Vistos los preceptos legales y demás de pertinente y general aplicación
Fallo
Desestimamos el recurso de suplicación interpuesto por INSTITUTO NACIONAL DE LA SEGURIDAD SOCIAL contra la Sentencia 000432/2021 de 9 de septiembre de 2021 dictada por el Juzgado de lo Social Nº 1 de Las Palmas de Gran Canaria sobre Prestaciones, la cual confirmamos íntegramente. Sin costas.
Devuélvanse los autos originales al Juzgado de lo Social Nº 1 de Las Palmas de Gran Canaria, con testimonio de la presente una vez notificada y firme a las partes.
ADVERTENCIAS LEGALES
Contra esta sentencia cabe Recurso de Casación para Unificación de doctrina, que se preparará por las partes o el Ministerio Fiscal por escrito ante esta Sala de lo Social dentro de los DIEZ DÍAS siguientes a la notificación de la sentencia de acuerdo con lo dispuesto en los artículos 220 y 221 de la Ley 36/2011 de 11 de Octubre, Reguladora de la Jurisdicción Social.

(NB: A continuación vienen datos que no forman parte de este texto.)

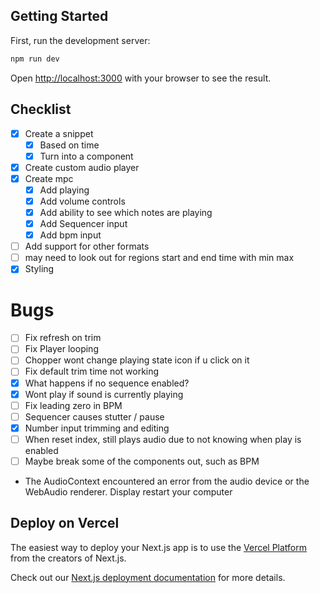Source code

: ## Getting Started

First, run the development server:

```bash
npm run dev
```

Open [http://localhost:3000](http://localhost:3000) with your browser to see the result.

## Checklist

- [x] Create a snippet
  - [x] Based on time
  - [x] Turn into a component
- [x] Create custom audio player
- [x] Create mpc
  - [x] Add playing
  - [x] Add volume controls
  - [x] Add ability to see which notes are playing
  - [x] Add Sequencer input
  - [x] Add bpm input
- [ ] Add support for other formats
- [ ] may need to look out for regions start and end time with min max
- [x] Styling

# Bugs

- [ ] Fix refresh on trim
- [ ] Fix Player looping
- [ ] Chopper wont change playing state icon if u click on it
- [ ] Fix default trim time not working
- [x] What happens if no sequence enabled?
- [x] Wont play if sound is currently playing
- [ ] Fix leading zero in BPM
- [ ] Sequencer causes stutter / pause
- [x] Number input trimming and editing
- [ ] When reset index, still plays audio due to not knowing when play is enabled
- [ ] Maybe break some of the components out, such as BPM

- The AudioContext encountered an error from the audio device or the WebAudio renderer. Display restart your computer

## Deploy on Vercel

The easiest way to deploy your Next.js app is to use the [Vercel Platform](https://vercel.com/new?utm_medium=default-template&filter=next.js&utm_source=create-next-app&utm_campaign=create-next-app-readme) from the creators of Next.js.

Check out our [Next.js deployment documentation](https://nextjs.org/docs/deployment) for more details.
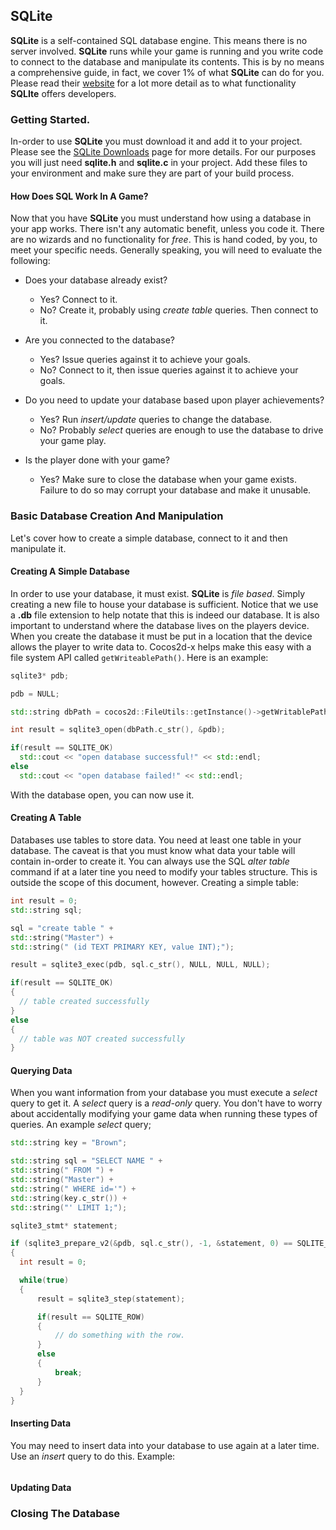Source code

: ## SQLite

__SQLite__ is a self-contained SQL database engine. This means there is no server
involved. __SQLite__ runs while your game is running and you write code to connect
to the database and manipulate its contents. This is by no means a comprehensive
guide, in fact, we cover 1% of what __SQLite__ can do for you. Please read their
[website](http://sqlite.org) for a lot more detail as to what functionality __SQLIte__
offers developers.

### Getting Started.
In-order to use __SQLite__ you must download it and add it to your project. Please
see the [SQLite Downloads](http://sqlite.org/download.html) page for more details.
For our purposes you will just need __sqlite.h__ and __sqlite.c__ in your project.
Add these files to your environment and make sure they are part of your build process.

#### How Does SQL Work In A Game?
Now that you have __SQLite__ you must understand how using a database in your app
works. There isn't any automatic benefit, unless you code it. There are no wizards
and no functionality for *free*. This is hand coded, by you, to meet your specific
needs. Generally speaking, you will need to evaluate the following:

* Does your database already exist?
  * Yes? Connect to it.
  * No? Create it, probably using *create table* queries. Then connect to it.

* Are you connected to the database?
  * Yes? Issue queries against it to achieve your goals.
  * No? Connect to it, then issue queries against it to achieve your goals.

* Do you need to update your database based upon player achievements?
  * Yes? Run *insert/update* queries to change the database.
  * No? Probably *select* queries are enough to use the database to drive your game
  play.

* Is the player done with your game?
  * Yes? Make sure to close the database when your game exists. Failure to do so
  may corrupt your database and make it unusable.

### Basic Database Creation And Manipulation
Let's cover how to create a simple database, connect to it and then manipulate it.

#### Creating A Simple Database
In order to use your database, it must exist. __SQLite__ is *file based*. Simply
creating a new file to house your database is sufficient. Notice that we use a
__.db__ file extension to help notate that this is indeed our database. It is also
important to understand where the database lives on the players device. When you
create the database it must be put in a location that the device allows the player
to write data to. Cocos2d-x helps make this easy with a file system API called
`getWriteablePath()`. Here is an example:

```cpp
sqlite3* pdb;

pdb = NULL;

std::string dbPath = cocos2d::FileUtils::getInstance()->getWritablePath() + "mydatabase.db";

int result = sqlite3_open(dbPath.c_str(), &pdb);

if(result == SQLITE_OK)
  std::cout << "open database successful!" << std::endl;
else   
  std::cout << "open database failed!" << std::endl;
```

With the database open, you can now use it.

#### Creating A Table
Databases use tables to store data. You need at least one table in your database.
The caveat is that you must know what data your table will contain in-order to create
it. You can always use the SQL *alter table* command if at a later tine you need to
modify your tables structure. This is outside the scope of this document, however.
Creating a simple table:

```cpp
int result = 0;
std::string sql;

sql = "create table " +
std::string("Master") +
std::string(" (id TEXT PRIMARY KEY, value INT);");

result = sqlite3_exec(pdb, sql.c_str(), NULL, NULL, NULL);

if(result == SQLITE_OK)
{
  // table created successfully
}
else
{
  // table was NOT created successfully
}
```

#### Querying Data
When you want information from your database you must execute a *select* query to
get it. A *select* query is a *read-only* query. You don't have to worry about
accidentally modifying your game data when running these types of queries. An example
*select* query;

```cpp
std::string key = "Brown";

std::string sql = "SELECT NAME " +
std::string(" FROM ") +
std::string("Master") +
std::string(" WHERE id='") +
std::string(key.c_str()) +
std::string("' LIMIT 1;");

sqlite3_stmt* statement;

if (sqlite3_prepare_v2(&pdb, sql.c_str(), -1, &statement, 0) == SQLITE_OK)
{
  int result = 0;

  while(true)
  {
      result = sqlite3_step(statement);

      if(result == SQLITE_ROW)
      {
          // do something with the row.
      }
      else
      {
          break;
      }
  }
}
```

#### Inserting Data
You may need to insert data into your database to use again at a later time. Use
an *insert* query to do this. Example:

```cpp


```

#### Updating Data


### Closing The Database
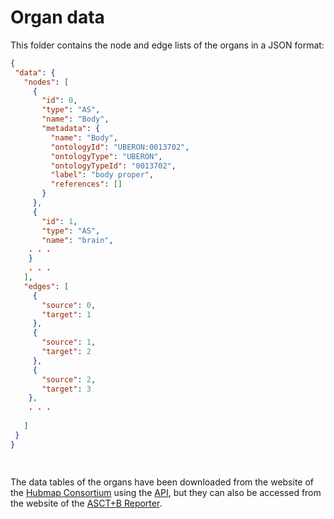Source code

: # Organ data

This folder contains the node and edge lists of the organs in a JSON format:

```json
{
 "data": {
   "nodes": [
     {
       "id": 0,
       "type": "AS",
       "name": "Body",
       "metadata": {	
         "name": "Body",
         "ontologyId": "UBERON:0013702",
         "ontologyType": "UBERON",
         "ontologyTypeId": "0013702",
         "label": "body proper",
         "references": []
       }
     },
     {
       "id": 1,
       "type": "AS",
       "name": "brain",
	. . .
	}
	. . .
   ],
   "edges": [
     {
       "source": 0,
       "target": 1
     },
     {
       "source": 1,
       "target": 2
     },
     {
       "source": 2,
       "target": 3
	},
	. . .
 
   ]
 }
}

 
```


The data tables of the organs have been downloaded from the website of the [Hubmap Consortium](https://hubmapconsortium.github.io/ccf/pages/ccf-anatomical-structures.html) using the [API](https://asctb-api.herokuapp.com/#/operations/csv-get), but they can also be accessed from the website of the [ASCT+B Reporter](https://hubmapconsortium.github.io/ccf-asct-reporter/).

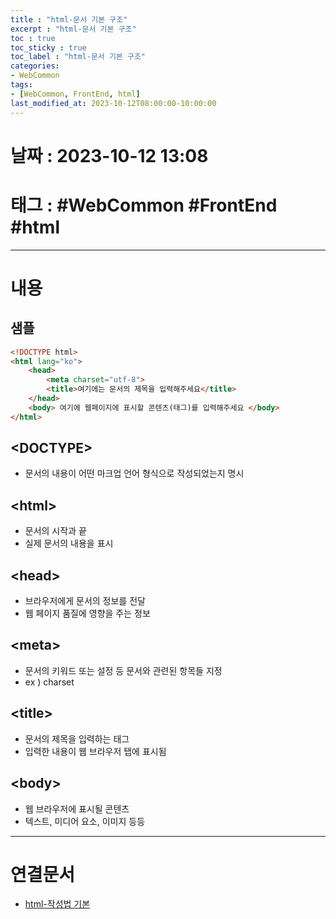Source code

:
 ```yaml
---
title : "html-문서 기본 구조"
excerpt : "html-문서 기본 구조"
toc : true
toc_sticky : true
toc_label : "html-문서 기본 구조"
categories:
- WebCommon
tags:
- [WebCommon, FrontEnd, html]
last_modified_at: 2023-10-12T08:00:00-10:00:00
---
```


# 날짜 : 2023-10-12 13:08

# 태그 : #WebCommon #FrontEnd #html
---

# 내용

## 샘플

```html
<!DOCTYPE html> 
<html lang="ko"> 
	<head> 
		<meta charset="utf-8"> 
		<title>여기에는 문서의 제목을 입력해주세요</title>
	</head> 
	<body> 여기에 웹페이지에 표시할 콘텐츠(태그)를 입력해주세요 </body>
</html>
```

## \<DOCTYPE\>
- 문서의 내용이 어떤 마크업 언어 형식으로 작성되었는지 명시

## \<html\>
- 문서의 시작과 끝
- 실제 문서의 내용을 표시

## \<head\>
- 브라우저에게 문서의 정보를 전달
- 웹 페이지 품질에 영향을 주는 정보

## \<meta\>
- 문서의 키워드 또는 설정 등 문서와 관련된 항목들 지정
- ex ) charset

## \<title\>
- 문서의 제목을 입력하는 태그
- 입력한 내용이 웹 브라우저 탭에 표시됨

## \<body\>
- 웹 브라우저에 표시될 콘텐츠
- 텍스트, 미디어 요소, 이미지 등등

---

# 연결문서
- [html-작성법 기본](../../WebCommon/WebCommon-html-작성법-기본)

Para su admisión será indispensable que todo recurrente que no tenga la condición de trabajador o causahabiente suyo, o beneficiario del régimen público de la Seguridad Social, y no goce del beneficio de justicia gratuita efectúe, dentro del plazo de preparación del recurso, el depósito de 600 € previsto en el artículo 229, con las excepciones previstas en el párrafo 4º, así como así como el importe de la condena, dentro del mismo plazo, según lo previsto en el artículo 230, presentando los correspondientes resguardos acreditativos de haberse ingresado en el BANCO DE SANTANDER c/c ?Las Palmas nº 3537/0000/66/ el nº de expediente compuesto por cuatro dígitos, y los dos últimos dígitos del año al que corresponde el expediente pudiéndose sustituir dicha consignación en metálico por el aseguramiento mediante aval bancario en el que se hará constar la responsabilidad solidaria del avalista, y que habrá de aportarse en el mismo plazo. Si la condena consistiere en constituir el capital-coste de una pensión de Seguridad Social, el ingreso de éste habrá de hacerlo en la Tesorería General de la Seguridad Social.
Para el supuesto de ingreso por transferencia bancaria, deberá realizarse la misma al siguiente número de cuenta:
IBAN ES55 0049 3569 9200 0500 1274
Consignándose en el campo Beneficiario la Cuenta de la Sala y en Observaciones o Concepto de la Transferencia los 16 dígitos que corresponden al procedimiento.
Notifíquese la Sentencia a la Fiscalía de este Tribunal y líbrese testimonio para su unión al rollo de su razón, incorporándose original al Libro de Sentencias.
Así por esta nuestra Sentencia, lo pronunciamos, mandamos y firmamos.